** PROMPT **
Reading the records below, find how many lines include the word "attempt" and give that number alone.

▼

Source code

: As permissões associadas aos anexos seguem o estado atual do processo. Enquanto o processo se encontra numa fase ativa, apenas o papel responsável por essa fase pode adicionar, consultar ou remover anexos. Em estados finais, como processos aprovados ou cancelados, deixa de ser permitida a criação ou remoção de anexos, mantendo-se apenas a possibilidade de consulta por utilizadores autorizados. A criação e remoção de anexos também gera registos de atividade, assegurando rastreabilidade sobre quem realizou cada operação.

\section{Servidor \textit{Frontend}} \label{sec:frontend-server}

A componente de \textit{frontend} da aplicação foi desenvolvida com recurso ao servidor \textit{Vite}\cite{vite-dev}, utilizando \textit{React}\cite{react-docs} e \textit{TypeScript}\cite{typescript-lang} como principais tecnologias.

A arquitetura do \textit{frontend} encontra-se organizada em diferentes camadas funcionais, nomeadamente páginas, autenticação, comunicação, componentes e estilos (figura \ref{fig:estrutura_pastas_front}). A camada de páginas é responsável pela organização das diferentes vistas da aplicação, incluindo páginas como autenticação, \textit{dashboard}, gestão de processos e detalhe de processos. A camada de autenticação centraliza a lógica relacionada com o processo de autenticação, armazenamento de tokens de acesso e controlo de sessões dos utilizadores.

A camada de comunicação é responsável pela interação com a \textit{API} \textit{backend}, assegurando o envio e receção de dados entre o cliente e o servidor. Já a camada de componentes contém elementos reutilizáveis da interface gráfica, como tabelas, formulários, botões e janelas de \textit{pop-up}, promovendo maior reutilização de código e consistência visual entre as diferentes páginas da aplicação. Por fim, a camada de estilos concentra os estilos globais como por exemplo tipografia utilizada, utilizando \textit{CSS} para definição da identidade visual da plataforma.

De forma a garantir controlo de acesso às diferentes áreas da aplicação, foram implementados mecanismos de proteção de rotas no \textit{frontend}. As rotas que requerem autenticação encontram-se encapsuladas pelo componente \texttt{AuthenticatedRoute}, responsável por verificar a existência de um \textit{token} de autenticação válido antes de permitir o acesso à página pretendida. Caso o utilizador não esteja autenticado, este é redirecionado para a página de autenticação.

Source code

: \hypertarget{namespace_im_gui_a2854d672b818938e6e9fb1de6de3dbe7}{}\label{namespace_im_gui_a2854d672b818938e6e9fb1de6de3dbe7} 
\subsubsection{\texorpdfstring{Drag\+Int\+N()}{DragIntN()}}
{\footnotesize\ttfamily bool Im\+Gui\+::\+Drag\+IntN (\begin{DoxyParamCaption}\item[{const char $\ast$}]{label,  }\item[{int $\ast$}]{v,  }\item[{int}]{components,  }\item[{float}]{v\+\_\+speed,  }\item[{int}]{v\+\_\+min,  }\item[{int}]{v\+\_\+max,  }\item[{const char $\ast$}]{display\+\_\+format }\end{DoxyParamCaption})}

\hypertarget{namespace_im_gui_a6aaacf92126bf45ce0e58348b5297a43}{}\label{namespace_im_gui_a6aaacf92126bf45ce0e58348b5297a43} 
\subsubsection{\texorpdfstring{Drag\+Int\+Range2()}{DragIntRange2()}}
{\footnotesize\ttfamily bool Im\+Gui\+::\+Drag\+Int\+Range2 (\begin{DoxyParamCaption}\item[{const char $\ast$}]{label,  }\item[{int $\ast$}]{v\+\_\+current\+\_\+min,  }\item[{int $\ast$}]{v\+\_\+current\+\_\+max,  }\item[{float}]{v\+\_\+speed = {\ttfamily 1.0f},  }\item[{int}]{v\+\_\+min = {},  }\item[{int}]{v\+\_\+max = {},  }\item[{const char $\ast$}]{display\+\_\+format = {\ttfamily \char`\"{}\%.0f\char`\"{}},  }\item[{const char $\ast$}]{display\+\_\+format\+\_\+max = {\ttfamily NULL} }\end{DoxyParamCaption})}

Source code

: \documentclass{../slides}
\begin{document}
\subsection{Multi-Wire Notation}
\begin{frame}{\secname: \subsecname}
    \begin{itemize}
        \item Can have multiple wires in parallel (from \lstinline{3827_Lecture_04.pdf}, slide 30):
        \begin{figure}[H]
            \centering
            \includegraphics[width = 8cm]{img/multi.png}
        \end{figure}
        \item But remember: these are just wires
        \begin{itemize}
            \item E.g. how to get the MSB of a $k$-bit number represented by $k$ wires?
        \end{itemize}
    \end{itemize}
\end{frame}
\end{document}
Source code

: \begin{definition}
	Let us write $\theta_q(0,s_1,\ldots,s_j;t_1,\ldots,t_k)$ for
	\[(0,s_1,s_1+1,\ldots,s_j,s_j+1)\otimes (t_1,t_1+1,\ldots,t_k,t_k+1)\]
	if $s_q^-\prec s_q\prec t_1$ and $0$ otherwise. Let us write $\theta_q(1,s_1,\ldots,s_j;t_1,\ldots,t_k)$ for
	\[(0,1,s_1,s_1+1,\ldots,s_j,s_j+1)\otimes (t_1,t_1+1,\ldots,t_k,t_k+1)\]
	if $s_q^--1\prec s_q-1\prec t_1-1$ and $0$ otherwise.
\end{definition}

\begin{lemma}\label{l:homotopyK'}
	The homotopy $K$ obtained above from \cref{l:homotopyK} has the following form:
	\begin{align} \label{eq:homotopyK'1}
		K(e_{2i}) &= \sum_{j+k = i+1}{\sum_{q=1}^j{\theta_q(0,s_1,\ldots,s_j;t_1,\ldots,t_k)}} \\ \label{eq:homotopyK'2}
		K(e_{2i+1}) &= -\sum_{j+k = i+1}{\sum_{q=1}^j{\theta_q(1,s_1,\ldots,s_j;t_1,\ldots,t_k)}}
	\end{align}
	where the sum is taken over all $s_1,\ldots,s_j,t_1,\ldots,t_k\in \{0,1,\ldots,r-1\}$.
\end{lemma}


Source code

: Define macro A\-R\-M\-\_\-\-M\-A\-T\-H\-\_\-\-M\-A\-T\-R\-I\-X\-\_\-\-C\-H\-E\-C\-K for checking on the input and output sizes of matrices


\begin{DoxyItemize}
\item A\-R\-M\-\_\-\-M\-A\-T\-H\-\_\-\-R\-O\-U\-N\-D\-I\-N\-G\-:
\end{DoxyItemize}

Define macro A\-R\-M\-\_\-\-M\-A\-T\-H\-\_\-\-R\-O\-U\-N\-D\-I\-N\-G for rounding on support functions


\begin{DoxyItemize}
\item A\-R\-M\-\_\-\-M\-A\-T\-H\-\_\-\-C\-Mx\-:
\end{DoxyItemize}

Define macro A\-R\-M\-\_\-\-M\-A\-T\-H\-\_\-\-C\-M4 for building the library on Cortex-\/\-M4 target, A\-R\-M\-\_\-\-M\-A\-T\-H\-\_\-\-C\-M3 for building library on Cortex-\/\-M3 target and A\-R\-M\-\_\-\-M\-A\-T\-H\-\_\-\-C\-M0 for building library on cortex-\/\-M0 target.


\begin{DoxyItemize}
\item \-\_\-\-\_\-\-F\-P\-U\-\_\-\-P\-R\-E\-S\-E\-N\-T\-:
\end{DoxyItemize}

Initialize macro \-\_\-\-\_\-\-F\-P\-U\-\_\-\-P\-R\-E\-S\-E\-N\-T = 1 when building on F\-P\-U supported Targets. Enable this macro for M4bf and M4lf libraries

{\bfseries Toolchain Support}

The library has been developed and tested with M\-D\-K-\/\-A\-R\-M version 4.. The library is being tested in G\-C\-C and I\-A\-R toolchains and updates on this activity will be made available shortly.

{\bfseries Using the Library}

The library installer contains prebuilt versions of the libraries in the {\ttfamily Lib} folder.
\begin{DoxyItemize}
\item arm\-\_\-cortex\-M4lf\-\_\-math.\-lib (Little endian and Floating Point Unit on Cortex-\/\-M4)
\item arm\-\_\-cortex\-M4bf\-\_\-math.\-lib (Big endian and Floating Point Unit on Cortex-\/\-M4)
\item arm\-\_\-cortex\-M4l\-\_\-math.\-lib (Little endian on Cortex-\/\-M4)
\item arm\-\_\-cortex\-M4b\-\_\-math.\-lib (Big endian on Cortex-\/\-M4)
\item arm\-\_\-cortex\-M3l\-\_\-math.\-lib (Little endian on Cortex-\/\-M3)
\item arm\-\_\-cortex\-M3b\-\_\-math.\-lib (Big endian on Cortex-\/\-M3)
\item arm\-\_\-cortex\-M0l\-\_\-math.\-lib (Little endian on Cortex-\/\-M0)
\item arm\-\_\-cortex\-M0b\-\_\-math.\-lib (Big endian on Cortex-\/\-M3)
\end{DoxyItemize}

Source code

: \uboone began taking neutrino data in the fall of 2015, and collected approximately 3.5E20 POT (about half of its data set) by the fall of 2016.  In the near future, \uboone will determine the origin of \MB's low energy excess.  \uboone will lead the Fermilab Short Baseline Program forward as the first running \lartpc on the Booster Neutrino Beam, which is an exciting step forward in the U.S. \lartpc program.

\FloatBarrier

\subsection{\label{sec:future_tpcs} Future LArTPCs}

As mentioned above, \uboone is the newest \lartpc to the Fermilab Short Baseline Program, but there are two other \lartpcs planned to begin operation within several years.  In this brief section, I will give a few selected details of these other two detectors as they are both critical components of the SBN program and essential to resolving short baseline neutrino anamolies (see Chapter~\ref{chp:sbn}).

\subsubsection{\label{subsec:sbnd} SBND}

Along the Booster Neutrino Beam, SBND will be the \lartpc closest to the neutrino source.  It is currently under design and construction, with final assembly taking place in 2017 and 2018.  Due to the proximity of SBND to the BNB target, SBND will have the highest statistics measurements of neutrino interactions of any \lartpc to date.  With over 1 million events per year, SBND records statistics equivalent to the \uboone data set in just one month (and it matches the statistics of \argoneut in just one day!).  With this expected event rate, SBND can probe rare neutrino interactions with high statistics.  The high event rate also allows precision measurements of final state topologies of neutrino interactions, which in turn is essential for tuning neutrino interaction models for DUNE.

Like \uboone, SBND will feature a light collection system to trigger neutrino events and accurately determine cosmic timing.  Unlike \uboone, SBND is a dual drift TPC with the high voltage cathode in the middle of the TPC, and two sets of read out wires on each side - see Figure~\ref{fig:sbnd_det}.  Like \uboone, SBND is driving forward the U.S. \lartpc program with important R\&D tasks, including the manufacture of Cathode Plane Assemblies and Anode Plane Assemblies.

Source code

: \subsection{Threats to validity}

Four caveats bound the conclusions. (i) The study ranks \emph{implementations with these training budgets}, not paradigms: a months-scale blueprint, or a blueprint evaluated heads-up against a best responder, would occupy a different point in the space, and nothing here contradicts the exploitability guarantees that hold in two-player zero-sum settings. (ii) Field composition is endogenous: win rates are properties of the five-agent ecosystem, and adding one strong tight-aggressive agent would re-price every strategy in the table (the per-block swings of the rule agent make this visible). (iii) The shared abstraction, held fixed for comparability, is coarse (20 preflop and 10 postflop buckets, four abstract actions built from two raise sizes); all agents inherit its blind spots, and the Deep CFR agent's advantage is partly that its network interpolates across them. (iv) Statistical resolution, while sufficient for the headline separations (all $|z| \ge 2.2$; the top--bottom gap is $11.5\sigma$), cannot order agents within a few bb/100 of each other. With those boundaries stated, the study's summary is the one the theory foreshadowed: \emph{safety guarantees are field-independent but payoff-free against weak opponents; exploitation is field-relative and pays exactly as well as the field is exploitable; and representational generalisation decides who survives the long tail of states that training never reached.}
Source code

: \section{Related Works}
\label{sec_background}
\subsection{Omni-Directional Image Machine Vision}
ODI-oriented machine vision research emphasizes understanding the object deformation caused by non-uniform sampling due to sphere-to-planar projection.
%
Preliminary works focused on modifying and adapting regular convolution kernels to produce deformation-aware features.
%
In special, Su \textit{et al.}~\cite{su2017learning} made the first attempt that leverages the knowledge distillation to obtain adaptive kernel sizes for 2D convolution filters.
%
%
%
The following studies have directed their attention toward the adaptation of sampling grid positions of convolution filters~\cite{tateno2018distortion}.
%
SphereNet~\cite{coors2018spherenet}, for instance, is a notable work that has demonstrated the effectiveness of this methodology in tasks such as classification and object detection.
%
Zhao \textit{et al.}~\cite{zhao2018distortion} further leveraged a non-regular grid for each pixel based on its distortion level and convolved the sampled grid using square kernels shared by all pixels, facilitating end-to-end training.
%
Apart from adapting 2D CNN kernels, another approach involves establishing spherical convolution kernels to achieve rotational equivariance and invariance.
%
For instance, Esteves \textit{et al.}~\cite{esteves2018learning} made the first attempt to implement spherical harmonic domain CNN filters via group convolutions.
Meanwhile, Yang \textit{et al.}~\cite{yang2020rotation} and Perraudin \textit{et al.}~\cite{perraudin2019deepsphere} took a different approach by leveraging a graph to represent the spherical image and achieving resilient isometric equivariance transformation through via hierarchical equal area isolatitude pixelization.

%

▲

** WORKED SOLUTION **
2